**EXERCISE:** Search the records for lines that contain the word "other". Copy them all.

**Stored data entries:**
+++++

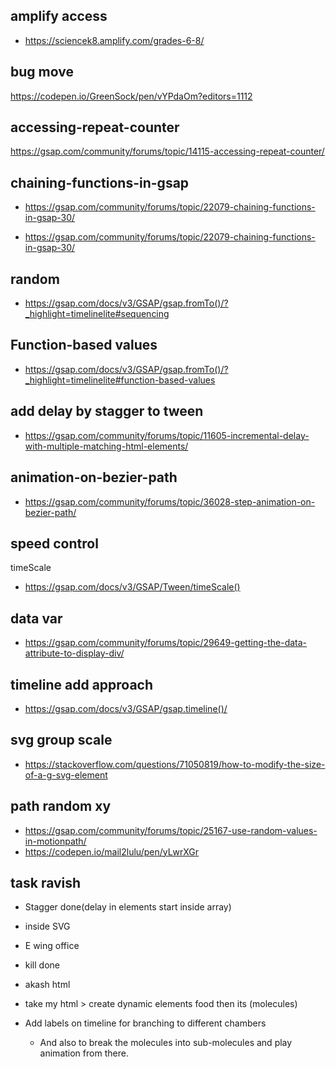 
## amplify access
- https://sciencek8.amplify.com/grades-6-8/

## bug move
https://codepen.io/GreenSock/pen/vYPdaOm?editors=1112

## accessing-repeat-counter
https://gsap.com/community/forums/topic/14115-accessing-repeat-counter/

## chaining-functions-in-gsap
- https://gsap.com/community/forums/topic/22079-chaining-functions-in-gsap-30/

- https://gsap.com/community/forums/topic/22079-chaining-functions-in-gsap-30/


## random

- https://gsap.com/docs/v3/GSAP/gsap.fromTo()/?_highlight=timelinelite#sequencing

## Function-based values
- https://gsap.com/docs/v3/GSAP/gsap.fromTo()/?_highlight=timelinelite#function-based-values

## add delay by stagger to tween
- https://gsap.com/community/forums/topic/11605-incremental-delay-with-multiple-matching-html-elements/


## animation-on-bezier-path
- https://gsap.com/community/forums/topic/36028-step-animation-on-bezier-path/

## speed control
timeScale
- https://gsap.com/docs/v3/GSAP/Tween/timeScale()

## data var

- https://gsap.com/community/forums/topic/29649-getting-the-data-attribute-to-display-div/
    
## timeline add approach
- https://gsap.com/docs/v3/GSAP/gsap.timeline()/

## svg group scale
- https://stackoverflow.com/questions/71050819/how-to-modify-the-size-of-a-g-svg-element

## path random xy
- https://gsap.com/community/forums/topic/25167-use-random-values-in-motionpath/
- https://codepen.io/mail2lulu/pen/yLwrXGr

## task ravish

- Stagger done(delay in elements start inside array)
- inside SVG
- E wing office
- kill done
- akash html
- take my html >  create dynamic elements food then its (molecules)

- Add labels on timeline for branching to different chambers
    - And also to break the molecules into sub-molecules and play animation from there.
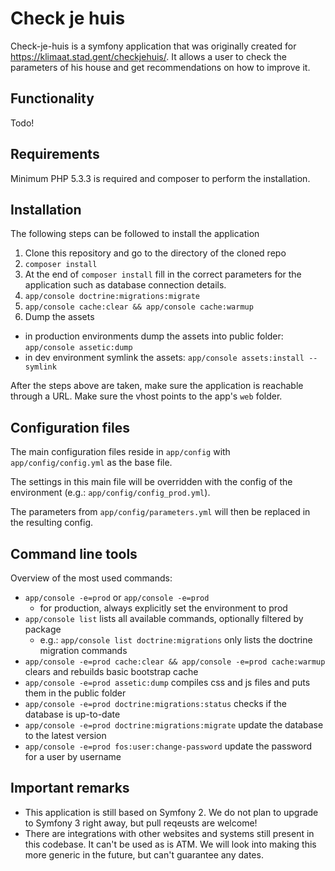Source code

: # Check je huis

Check-je-huis is a symfony application that was originally created for <https://klimaat.stad.gent/checkjehuis/>. It 
allows a user to check the parameters of his house and get recommendations on how to improve it.
 
## Functionality
Todo!
 
## Requirements
Minimum PHP 5.3.3 is required and composer to perform the installation.
 
## Installation

The following steps can be followed to install the application
1. Clone this repository and go to the directory of the cloned repo
2. `composer install`
3. At the end of `composer install` fill in the correct parameters for the application such as database connection
details.
4. `app/console doctrine:migrations:migrate`
5. `app/console cache:clear && app/console cache:warmup`
6. Dump the assets
  * in production environments dump the assets into public folder:
`app/console assetic:dump`
  * in dev environment symlink the assets: `app/console assets:install --symlink`
 
After the steps above are taken, make sure the application is reachable through a URL. Make sure the vhost points to 
the app's `web` folder.

## Configuration files

The main configuration files reside in `app/config` with `app/config/config.yml` as the base file.

The settings in this main file will be overridden with the config of the environment (e.g.: `app/config/config_prod.yml`).
  
The parameters from `app/config/parameters.yml` will then be replaced in the resulting config.

## Command line tools

Overview of the most used commands:

* `app/console -e=prod` or `app/console -e=prod`
    * for production, always explicitly set the environment to prod
* `app/console list` lists all available commands, optionally filtered by package
    * e.g.: `app/console list doctrine:migrations` only lists the doctrine migration commands
* `app/console -e=prod cache:clear && app/console -e=prod cache:warmup` clears and rebuilds basic bootstrap cache
* `app/console -e=prod assetic:dump` compiles css and js files and puts them in the public folder
* `app/console -e=prod doctrine:migrations:status` checks if the database is up-to-date
* `app/console -e=prod doctrine:migrations:migrate` update the database to the latest version
* `app/console -e=prod fos:user:change-password` update the password for a user by username

## Important remarks

* This application is still based on Symfony 2. We do not plan to upgrade to Symfony 3 right away, but pull reqeusts 
are welcome!
* There are integrations with other websites and systems still present in this codebase. It can't be used as is ATM. We 
will look into making this more generic in the future, but can't guarantee any dates.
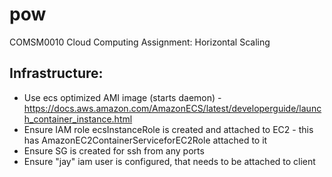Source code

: # pow
COMSM0010 Cloud Computing Assignment: Horizontal Scaling

## Infrastructure:
- Use ecs optimized AMI image (starts daemon) - https://docs.aws.amazon.com/AmazonECS/latest/developerguide/launch_container_instance.html
- Ensure IAM role ecsInstanceRole is created and attached to EC2 - this has AmazonEC2ContainerServiceforEC2Role attached to it
- Ensure SG is created for ssh from any ports
- Ensure "jay" iam user is configured, that needs to be attached to client

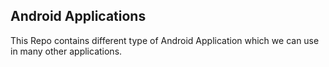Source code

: ## Android Applications

This Repo contains different type of Android Application which we can use in many other applications.
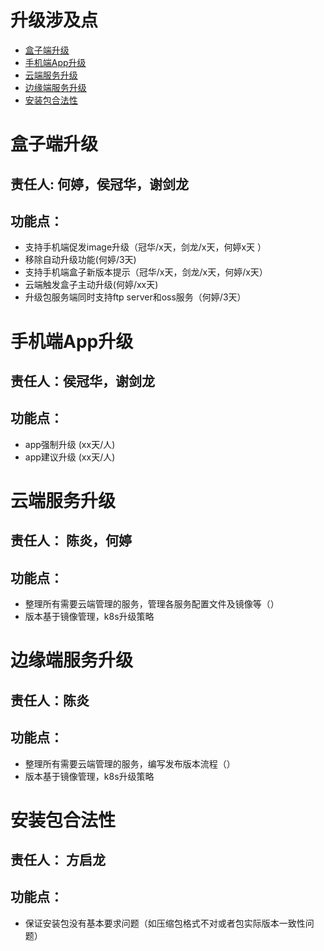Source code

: # 升级涉及点
- [盒子端升级](#盒子端升级)
- [手机端App升级](#手机端App升级)
- [云端服务升级](#云端服务升级)
- [边缘端服务升级](#边缘端服务升级)
- [安装包合法性](#安装包合法性)

# 盒子端升级
## 责任人: 何婷，侯冠华，谢剑龙
## 功能点：
* 支持手机端促发image升级（冠华/x天，剑龙/x天，何婷x天 ）
* 移除自动升级功能(何婷/3天)
* 支持手机端盒子新版本提示（冠华/x天，剑龙/x天，何婷/x天）
* 云端触发盒子主动升级(何婷/xx天)
* 升级包服务端同时支持ftp server和oss服务（何婷/3天）


# 手机端App升级
## 责任人：侯冠华，谢剑龙
## 功能点：
* app强制升级 (xx天/人)
* app建议升级 (xx天/人)



# 云端服务升级
## 责任人： 陈炎，何婷
## 功能点：
* 整理所有需要云端管理的服务，管理各服务配置文件及镜像等（）
* 版本基于镜像管理，k8s升级策略


# 边缘端服务升级
## 责任人：陈炎
## 功能点：
* 整理所有需要云端管理的服务，编写发布版本流程（）
* 版本基于镜像管理，k8s升级策略

# 安装包合法性
## 责任人： 方启龙
## 功能点：
* 保证安装包没有基本要求问题（如压缩包格式不对或者包实际版本一致性问题）
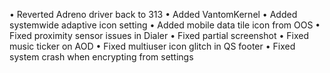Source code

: • Reverted Adreno driver back to 313
• Added VantomKernel
• Added systemwide adaptive icon setting
• Added mobile data tile icon from OOS
• Fixed proximity sensor issues in Dialer
• Fixed partial screenshot
• Fixed music ticker on AOD
• Fixed multiuser icon glitch in QS footer
• Fixed system crash when encrypting from settings
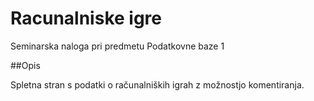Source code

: ﻿# Racunalniske igre

Seminarska naloga pri predmetu Podatkovne baze 1

##Opis

Spletna stran s podatki o računalniških igrah z možnostjo komentiranja.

+++++

**RESPONSE FOR THIS EXERCISE:**
* There are integrations with other websites and systems still present in this codebase. It can't be used as is ATM. We 
This Repo contains different type of Android Application which we can use in many other applications.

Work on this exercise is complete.